Extracted data entries
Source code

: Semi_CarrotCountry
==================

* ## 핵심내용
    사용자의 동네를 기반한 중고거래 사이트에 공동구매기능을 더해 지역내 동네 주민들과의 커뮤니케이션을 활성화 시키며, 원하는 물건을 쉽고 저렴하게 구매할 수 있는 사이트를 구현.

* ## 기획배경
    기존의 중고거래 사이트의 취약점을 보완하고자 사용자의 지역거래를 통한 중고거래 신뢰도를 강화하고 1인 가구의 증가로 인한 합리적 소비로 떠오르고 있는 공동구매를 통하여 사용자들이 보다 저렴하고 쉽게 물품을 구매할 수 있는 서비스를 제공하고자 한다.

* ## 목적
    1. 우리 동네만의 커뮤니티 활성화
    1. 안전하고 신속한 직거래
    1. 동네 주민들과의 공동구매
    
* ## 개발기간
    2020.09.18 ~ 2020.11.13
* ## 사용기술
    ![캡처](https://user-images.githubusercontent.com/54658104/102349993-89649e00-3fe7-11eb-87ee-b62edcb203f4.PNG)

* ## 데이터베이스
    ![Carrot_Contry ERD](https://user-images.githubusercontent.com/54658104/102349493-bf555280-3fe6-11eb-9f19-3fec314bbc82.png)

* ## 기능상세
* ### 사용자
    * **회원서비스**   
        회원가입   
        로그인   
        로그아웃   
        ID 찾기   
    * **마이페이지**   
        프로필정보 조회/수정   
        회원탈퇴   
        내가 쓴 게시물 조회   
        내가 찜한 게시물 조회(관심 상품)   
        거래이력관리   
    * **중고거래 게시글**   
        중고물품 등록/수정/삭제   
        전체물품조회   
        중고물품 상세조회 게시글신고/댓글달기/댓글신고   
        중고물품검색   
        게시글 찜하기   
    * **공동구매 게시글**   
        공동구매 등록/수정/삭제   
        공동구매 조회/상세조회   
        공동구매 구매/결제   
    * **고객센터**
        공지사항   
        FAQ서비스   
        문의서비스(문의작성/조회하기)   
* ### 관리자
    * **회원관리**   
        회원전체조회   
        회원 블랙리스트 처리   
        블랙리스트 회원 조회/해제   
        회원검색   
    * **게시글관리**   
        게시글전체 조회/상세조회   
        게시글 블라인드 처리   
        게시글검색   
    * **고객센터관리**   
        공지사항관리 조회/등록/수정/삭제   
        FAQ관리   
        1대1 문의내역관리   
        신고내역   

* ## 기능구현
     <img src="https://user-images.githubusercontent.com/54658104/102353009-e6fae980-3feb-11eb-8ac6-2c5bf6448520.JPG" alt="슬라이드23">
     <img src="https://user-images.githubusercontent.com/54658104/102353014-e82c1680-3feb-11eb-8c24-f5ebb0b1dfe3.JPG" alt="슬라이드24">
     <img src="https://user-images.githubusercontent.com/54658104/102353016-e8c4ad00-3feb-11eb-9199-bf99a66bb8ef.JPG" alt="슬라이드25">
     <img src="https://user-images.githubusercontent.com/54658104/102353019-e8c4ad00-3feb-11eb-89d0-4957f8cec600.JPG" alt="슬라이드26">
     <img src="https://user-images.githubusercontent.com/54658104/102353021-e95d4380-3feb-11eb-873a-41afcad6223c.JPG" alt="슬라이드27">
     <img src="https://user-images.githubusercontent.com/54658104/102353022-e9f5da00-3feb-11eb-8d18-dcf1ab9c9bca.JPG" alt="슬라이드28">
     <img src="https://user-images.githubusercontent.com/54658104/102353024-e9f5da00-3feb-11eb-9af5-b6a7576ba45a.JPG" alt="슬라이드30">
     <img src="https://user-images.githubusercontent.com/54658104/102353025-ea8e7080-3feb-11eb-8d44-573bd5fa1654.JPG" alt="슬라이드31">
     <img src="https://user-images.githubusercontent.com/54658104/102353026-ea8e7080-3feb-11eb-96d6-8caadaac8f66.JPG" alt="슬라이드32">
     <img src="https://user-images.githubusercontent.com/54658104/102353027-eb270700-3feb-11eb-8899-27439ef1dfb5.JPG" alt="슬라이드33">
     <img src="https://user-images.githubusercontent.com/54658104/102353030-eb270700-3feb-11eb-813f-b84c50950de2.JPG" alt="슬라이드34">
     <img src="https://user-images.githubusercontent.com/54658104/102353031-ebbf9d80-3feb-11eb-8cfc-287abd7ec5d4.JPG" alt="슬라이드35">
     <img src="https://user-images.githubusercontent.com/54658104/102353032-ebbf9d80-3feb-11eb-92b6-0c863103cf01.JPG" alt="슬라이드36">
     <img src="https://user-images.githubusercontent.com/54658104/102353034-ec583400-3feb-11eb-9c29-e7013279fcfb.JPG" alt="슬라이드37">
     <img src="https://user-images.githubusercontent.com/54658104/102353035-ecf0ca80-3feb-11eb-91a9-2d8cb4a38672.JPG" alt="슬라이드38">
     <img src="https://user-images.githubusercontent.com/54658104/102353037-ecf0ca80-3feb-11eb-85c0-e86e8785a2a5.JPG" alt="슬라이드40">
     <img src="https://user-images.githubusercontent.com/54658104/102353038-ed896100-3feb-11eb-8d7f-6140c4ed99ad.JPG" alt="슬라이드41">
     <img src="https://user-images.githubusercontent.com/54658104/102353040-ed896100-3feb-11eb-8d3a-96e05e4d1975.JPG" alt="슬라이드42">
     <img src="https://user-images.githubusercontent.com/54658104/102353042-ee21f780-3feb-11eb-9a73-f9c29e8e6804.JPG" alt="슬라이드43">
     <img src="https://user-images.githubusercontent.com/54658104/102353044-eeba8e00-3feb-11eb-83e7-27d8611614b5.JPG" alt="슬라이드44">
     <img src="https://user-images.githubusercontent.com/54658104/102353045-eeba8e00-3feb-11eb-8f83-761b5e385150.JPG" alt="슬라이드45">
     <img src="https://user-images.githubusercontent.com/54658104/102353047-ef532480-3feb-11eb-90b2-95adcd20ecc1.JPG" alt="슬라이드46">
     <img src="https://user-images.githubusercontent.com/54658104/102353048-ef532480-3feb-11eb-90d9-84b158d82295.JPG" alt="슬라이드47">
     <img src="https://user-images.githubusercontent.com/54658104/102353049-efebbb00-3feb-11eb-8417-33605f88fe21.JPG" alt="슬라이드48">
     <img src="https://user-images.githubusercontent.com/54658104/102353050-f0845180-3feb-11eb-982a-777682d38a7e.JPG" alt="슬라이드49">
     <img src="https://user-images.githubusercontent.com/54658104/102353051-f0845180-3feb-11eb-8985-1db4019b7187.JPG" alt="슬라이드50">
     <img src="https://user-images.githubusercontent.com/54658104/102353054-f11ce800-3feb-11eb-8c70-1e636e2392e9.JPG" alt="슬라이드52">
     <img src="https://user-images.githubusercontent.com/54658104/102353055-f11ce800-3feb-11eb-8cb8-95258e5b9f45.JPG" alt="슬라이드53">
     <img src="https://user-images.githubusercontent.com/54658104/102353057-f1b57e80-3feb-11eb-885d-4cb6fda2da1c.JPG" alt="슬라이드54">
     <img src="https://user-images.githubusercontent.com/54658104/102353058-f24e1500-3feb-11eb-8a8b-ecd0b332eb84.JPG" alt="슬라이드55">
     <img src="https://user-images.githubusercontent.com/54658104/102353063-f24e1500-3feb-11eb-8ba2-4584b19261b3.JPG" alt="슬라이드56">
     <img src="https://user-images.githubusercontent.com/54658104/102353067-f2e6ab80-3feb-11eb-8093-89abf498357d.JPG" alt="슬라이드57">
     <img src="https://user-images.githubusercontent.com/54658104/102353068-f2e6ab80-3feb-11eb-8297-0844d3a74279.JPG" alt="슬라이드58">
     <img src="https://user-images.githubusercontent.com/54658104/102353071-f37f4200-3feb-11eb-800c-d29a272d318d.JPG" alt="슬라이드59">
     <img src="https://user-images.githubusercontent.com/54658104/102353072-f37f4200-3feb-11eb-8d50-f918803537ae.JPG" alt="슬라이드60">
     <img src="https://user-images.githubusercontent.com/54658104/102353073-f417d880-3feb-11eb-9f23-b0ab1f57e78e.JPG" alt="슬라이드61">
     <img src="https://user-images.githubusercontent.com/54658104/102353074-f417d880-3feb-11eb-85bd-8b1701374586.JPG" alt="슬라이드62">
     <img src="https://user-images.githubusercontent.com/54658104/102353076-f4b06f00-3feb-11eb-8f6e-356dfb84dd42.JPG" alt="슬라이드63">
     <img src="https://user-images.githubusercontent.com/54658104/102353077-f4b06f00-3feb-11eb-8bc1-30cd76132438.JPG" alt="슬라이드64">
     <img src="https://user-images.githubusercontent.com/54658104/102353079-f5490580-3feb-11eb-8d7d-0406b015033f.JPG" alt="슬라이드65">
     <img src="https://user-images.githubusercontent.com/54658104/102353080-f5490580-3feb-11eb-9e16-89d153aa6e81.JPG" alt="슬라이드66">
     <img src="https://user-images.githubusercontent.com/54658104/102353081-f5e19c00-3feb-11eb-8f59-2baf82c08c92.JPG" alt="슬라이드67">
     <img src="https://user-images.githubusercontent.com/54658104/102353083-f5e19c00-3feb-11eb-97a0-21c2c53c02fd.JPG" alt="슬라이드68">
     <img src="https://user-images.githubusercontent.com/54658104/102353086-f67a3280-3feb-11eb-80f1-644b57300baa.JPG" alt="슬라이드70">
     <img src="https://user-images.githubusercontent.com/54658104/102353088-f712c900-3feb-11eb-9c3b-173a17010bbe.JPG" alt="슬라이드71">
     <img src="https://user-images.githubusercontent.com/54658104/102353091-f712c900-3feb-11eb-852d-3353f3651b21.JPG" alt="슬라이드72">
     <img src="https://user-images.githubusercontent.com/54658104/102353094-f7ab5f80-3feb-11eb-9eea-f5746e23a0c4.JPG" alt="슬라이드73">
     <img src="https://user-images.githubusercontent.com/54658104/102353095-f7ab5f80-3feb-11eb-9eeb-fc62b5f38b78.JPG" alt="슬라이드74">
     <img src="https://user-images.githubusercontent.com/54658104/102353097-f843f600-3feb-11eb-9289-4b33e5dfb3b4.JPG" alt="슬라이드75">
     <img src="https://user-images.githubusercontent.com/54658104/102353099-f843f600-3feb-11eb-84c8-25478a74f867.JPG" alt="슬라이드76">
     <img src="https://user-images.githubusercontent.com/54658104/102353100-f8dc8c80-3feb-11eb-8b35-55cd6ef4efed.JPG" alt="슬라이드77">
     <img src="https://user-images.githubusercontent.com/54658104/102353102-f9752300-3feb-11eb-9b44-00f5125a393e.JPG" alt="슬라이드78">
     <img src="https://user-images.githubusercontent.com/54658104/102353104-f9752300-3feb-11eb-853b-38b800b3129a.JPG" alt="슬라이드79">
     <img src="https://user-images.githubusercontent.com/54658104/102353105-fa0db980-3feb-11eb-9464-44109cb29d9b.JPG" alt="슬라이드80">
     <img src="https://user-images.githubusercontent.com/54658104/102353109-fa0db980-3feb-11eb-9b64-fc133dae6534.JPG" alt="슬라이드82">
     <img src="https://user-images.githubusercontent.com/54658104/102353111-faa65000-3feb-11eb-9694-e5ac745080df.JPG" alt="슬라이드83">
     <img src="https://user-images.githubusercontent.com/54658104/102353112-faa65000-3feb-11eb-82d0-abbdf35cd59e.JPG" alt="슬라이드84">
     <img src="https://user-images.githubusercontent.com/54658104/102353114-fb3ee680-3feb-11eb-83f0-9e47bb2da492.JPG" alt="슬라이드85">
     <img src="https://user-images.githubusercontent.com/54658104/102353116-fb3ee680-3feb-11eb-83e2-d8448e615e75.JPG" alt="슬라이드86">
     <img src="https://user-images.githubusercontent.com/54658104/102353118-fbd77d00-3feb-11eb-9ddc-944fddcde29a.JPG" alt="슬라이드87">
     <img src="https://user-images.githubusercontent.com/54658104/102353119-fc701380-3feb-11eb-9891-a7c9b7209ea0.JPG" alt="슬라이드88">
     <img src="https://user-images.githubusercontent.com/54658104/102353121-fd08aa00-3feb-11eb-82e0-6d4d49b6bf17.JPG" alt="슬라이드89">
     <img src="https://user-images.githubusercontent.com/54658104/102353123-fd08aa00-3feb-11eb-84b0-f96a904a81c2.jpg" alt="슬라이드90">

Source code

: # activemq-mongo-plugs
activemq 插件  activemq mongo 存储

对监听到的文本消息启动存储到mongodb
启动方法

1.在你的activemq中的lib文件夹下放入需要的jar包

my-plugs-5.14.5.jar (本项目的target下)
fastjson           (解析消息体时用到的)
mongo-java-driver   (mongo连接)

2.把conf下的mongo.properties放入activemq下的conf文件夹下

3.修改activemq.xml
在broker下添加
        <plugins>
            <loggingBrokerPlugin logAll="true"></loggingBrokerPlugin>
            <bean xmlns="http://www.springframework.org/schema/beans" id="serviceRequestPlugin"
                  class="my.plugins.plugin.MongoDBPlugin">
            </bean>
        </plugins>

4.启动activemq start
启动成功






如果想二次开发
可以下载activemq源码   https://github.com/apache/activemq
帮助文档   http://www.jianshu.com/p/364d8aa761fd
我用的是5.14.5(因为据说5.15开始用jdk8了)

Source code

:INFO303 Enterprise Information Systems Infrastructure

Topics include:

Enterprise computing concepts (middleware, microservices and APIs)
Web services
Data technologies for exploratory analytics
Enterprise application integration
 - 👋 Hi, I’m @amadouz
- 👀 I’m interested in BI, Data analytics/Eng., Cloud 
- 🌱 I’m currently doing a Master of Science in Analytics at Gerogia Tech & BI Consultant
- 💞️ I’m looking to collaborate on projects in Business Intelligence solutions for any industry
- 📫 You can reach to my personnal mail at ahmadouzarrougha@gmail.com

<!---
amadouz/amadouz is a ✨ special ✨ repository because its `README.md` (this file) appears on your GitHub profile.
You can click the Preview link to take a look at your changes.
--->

Work order:
Please print verbatim each line from the first line of the entries above to the line that contains "1. 우리 동네만의 커뮤니티 활성화", inclusive, and nothing more.

Response:
Source code

: Semi_CarrotCountry
==================

* ## 핵심내용
    사용자의 동네를 기반한 중고거래 사이트에 공동구매기능을 더해 지역내 동네 주민들과의 커뮤니케이션을 활성화 시키며, 원하는 물건을 쉽고 저렴하게 구매할 수 있는 사이트를 구현.

* ## 기획배경
    기존의 중고거래 사이트의 취약점을 보완하고자 사용자의 지역거래를 통한 중고거래 신뢰도를 강화하고 1인 가구의 증가로 인한 합리적 소비로 떠오르고 있는 공동구매를 통하여 사용자들이 보다 저렴하고 쉽게 물품을 구매할 수 있는 서비스를 제공하고자 한다.

* ## 목적
    1. 우리 동네만의 커뮤니티 활성화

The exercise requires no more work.